**Problem description:** Transcribe every entry exactly, leaving out any pictures.

*-*-*

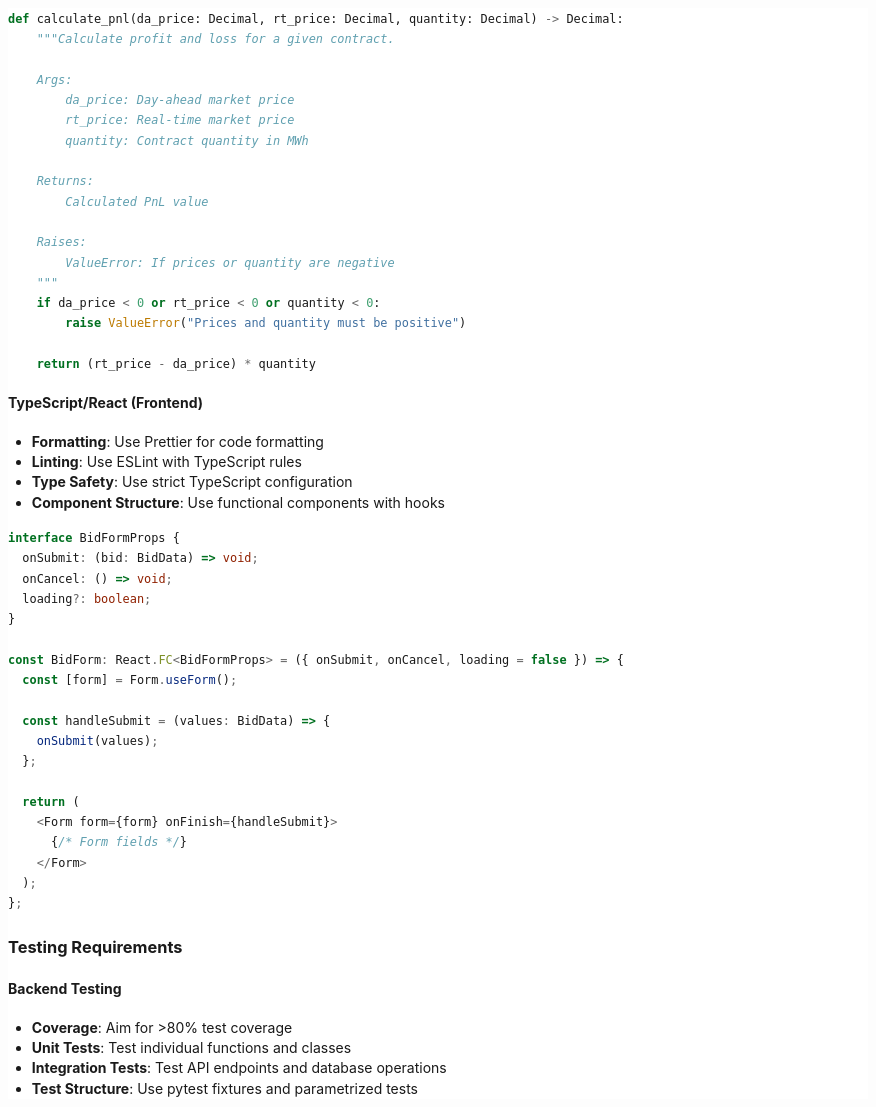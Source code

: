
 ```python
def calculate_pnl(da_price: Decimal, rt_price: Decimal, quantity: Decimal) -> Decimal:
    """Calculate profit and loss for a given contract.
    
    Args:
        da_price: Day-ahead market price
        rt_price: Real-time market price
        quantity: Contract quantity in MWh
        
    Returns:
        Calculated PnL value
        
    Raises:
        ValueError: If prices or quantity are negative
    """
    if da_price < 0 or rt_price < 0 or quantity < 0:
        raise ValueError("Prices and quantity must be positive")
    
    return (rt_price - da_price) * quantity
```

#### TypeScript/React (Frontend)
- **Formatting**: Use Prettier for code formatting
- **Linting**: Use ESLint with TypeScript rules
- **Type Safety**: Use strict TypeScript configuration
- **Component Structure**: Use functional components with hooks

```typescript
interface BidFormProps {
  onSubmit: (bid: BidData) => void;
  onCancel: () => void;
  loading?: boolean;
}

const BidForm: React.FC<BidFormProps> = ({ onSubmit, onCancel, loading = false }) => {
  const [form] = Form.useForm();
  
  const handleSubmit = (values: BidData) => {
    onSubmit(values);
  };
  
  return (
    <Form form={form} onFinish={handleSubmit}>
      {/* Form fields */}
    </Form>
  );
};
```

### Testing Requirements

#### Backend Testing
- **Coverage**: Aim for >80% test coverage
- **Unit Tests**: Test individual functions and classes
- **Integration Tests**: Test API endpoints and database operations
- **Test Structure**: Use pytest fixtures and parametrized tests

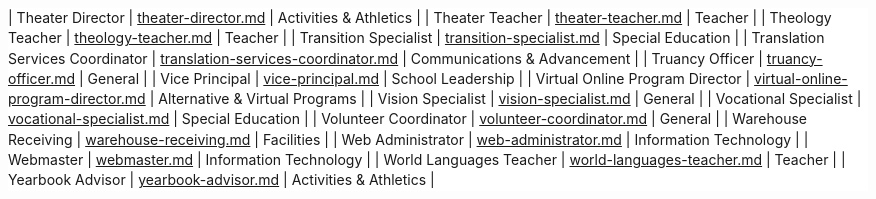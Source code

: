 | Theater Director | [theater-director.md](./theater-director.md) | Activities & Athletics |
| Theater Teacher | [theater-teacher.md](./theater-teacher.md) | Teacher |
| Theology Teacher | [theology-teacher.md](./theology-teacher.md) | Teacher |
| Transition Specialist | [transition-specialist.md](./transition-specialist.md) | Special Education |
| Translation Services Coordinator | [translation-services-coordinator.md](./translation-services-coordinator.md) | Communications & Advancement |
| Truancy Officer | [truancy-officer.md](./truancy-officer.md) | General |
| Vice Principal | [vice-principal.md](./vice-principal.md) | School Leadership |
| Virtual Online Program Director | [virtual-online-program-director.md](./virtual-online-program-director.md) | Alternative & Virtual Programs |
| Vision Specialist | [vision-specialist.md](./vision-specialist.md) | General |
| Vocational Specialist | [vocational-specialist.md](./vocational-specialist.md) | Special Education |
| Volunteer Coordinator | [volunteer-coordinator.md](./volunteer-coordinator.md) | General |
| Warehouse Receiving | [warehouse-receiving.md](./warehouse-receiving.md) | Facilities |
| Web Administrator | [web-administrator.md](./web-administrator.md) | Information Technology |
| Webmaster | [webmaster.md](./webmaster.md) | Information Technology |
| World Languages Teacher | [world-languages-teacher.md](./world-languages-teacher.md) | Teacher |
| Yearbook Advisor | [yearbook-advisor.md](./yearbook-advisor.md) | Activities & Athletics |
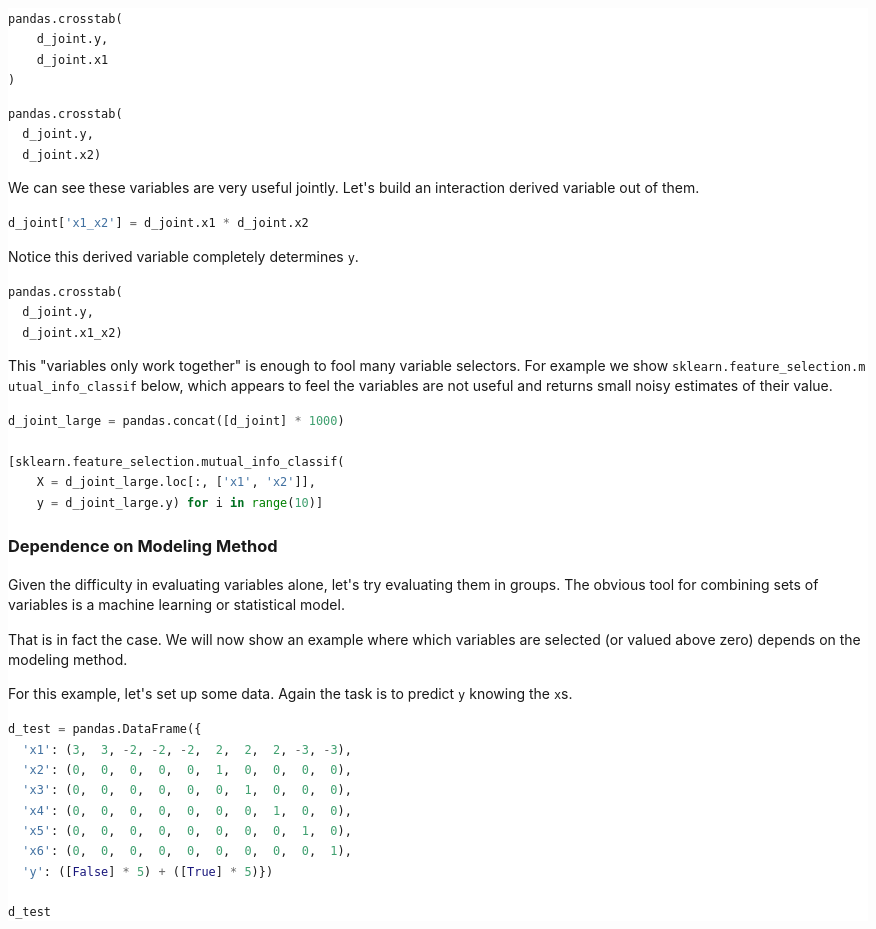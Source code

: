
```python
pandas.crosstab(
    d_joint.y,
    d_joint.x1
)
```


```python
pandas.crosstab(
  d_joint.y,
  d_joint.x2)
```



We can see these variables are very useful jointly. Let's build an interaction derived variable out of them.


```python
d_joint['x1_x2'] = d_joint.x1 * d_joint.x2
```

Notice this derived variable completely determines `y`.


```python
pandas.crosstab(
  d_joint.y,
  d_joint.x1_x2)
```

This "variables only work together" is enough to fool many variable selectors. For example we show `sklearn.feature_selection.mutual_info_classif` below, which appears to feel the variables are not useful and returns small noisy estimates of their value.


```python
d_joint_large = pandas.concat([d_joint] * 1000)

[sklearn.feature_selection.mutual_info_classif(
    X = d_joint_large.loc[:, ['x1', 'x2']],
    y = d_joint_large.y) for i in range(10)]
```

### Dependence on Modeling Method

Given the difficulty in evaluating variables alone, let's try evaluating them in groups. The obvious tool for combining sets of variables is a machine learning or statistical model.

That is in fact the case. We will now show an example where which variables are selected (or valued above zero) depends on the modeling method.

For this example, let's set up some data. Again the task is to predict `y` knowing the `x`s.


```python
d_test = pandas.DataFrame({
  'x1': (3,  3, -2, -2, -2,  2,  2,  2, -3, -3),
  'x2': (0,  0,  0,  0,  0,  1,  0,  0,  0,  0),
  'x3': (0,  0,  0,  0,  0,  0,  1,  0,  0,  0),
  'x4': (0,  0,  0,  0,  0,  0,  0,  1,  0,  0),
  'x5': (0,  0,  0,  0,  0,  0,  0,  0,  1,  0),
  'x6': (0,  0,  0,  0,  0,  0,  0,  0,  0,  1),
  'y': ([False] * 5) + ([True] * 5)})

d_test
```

*-*-*

**Answer to this task:**
Source code

:
 ```python
def calculate_pnl(da_price: Decimal, rt_price: Decimal, quantity: Decimal) -> Decimal:
    """Calculate profit and loss for a given contract.
    
    Args:
        da_price: Day-ahead market price
        rt_price: Real-time market price
        quantity: Contract quantity in MWh
        
    Returns:
        Calculated PnL value
        
    Raises:
        ValueError: If prices or quantity are negative
    """
    if da_price < 0 or rt_price < 0 or quantity < 0:
        raise ValueError("Prices and quantity must be positive")
    
    return (rt_price - da_price) * quantity
```

#### TypeScript/React (Frontend)
- **Formatting**: Use Prettier for code formatting
- **Linting**: Use ESLint with TypeScript rules
- **Type Safety**: Use strict TypeScript configuration
- **Component Structure**: Use functional components with hooks

```typescript
interface BidFormProps {
  onSubmit: (bid: BidData) => void;
  onCancel: () => void;
  loading?: boolean;
}

const BidForm: React.FC<BidFormProps> = ({ onSubmit, onCancel, loading = false }) => {
  const [form] = Form.useForm();
  
  const handleSubmit = (values: BidData) => {
    onSubmit(values);
  };
  
  return (
    <Form form={form} onFinish={handleSubmit}>
      {/* Form fields */}
    </Form>
  );
};
```

### Testing Requirements

#### Backend Testing
- **Coverage**: Aim for >80% test coverage
- **Unit Tests**: Test individual functions and classes
- **Integration Tests**: Test API endpoints and database operations
- **Test Structure**: Use pytest fixtures and parametrized tests

Source code

: | Theater Director | [theater-director.md](./theater-director.md) | Activities & Athletics |
| Theater Teacher | [theater-teacher.md](./theater-teacher.md) | Teacher |
| Theology Teacher | [theology-teacher.md](./theology-teacher.md) | Teacher |
| Transition Specialist | [transition-specialist.md](./transition-specialist.md) | Special Education |
| Translation Services Coordinator | [translation-services-coordinator.md](./translation-services-coordinator.md) | Communications & Advancement |
| Truancy Officer | [truancy-officer.md](./truancy-officer.md) | General |
| Vice Principal | [vice-principal.md](./vice-principal.md) | School Leadership |
| Virtual Online Program Director | [virtual-online-program-director.md](./virtual-online-program-director.md) | Alternative & Virtual Programs |
| Vision Specialist | [vision-specialist.md](./vision-specialist.md) | General |
| Vocational Specialist | [vocational-specialist.md](./vocational-specialist.md) | Special Education |
| Volunteer Coordinator | [volunteer-coordinator.md](./volunteer-coordinator.md) | General |
| Warehouse Receiving | [warehouse-receiving.md](./warehouse-receiving.md) | Facilities |
| Web Administrator | [web-administrator.md](./web-administrator.md) | Information Technology |
| Webmaster | [webmaster.md](./webmaster.md) | Information Technology |
| World Languages Teacher | [world-languages-teacher.md](./world-languages-teacher.md) | Teacher |
| Yearbook Advisor | [yearbook-advisor.md](./yearbook-advisor.md) | Activities & Athletics |
Source code

:
```python
pandas.crosstab(
    d_joint.y,
    d_joint.x1
)
```


```python
pandas.crosstab(
  d_joint.y,
  d_joint.x2)
```



We can see these variables are very useful jointly. Let's build an interaction derived variable out of them.


```python
d_joint['x1_x2'] = d_joint.x1 * d_joint.x2
```

Notice this derived variable completely determines `y`.


```python
pandas.crosstab(
  d_joint.y,
  d_joint.x1_x2)
```

This "variables only work together" is enough to fool many variable selectors. For example we show `sklearn.feature_selection.mutual_info_classif` below, which appears to feel the variables are not useful and returns small noisy estimates of their value.


```python
d_joint_large = pandas.concat([d_joint] * 1000)

[sklearn.feature_selection.mutual_info_classif(
    X = d_joint_large.loc[:, ['x1', 'x2']],
    y = d_joint_large.y) for i in range(10)]
```

### Dependence on Modeling Method

Given the difficulty in evaluating variables alone, let's try evaluating them in groups. The obvious tool for combining sets of variables is a machine learning or statistical model.

That is in fact the case. We will now show an example where which variables are selected (or valued above zero) depends on the modeling method.

For this example, let's set up some data. Again the task is to predict `y` knowing the `x`s.


```python
d_test = pandas.DataFrame({
  'x1': (3,  3, -2, -2, -2,  2,  2,  2, -3, -3),
  'x2': (0,  0,  0,  0,  0,  1,  0,  0,  0,  0),
  'x3': (0,  0,  0,  0,  0,  0,  1,  0,  0,  0),
  'x4': (0,  0,  0,  0,  0,  0,  0,  1,  0,  0),
  'x5': (0,  0,  0,  0,  0,  0,  0,  0,  1,  0),
  'x6': (0,  0,  0,  0,  0,  0,  0,  0,  0,  1),
  'y': ([False] * 5) + ([True] * 5)})

d_test
```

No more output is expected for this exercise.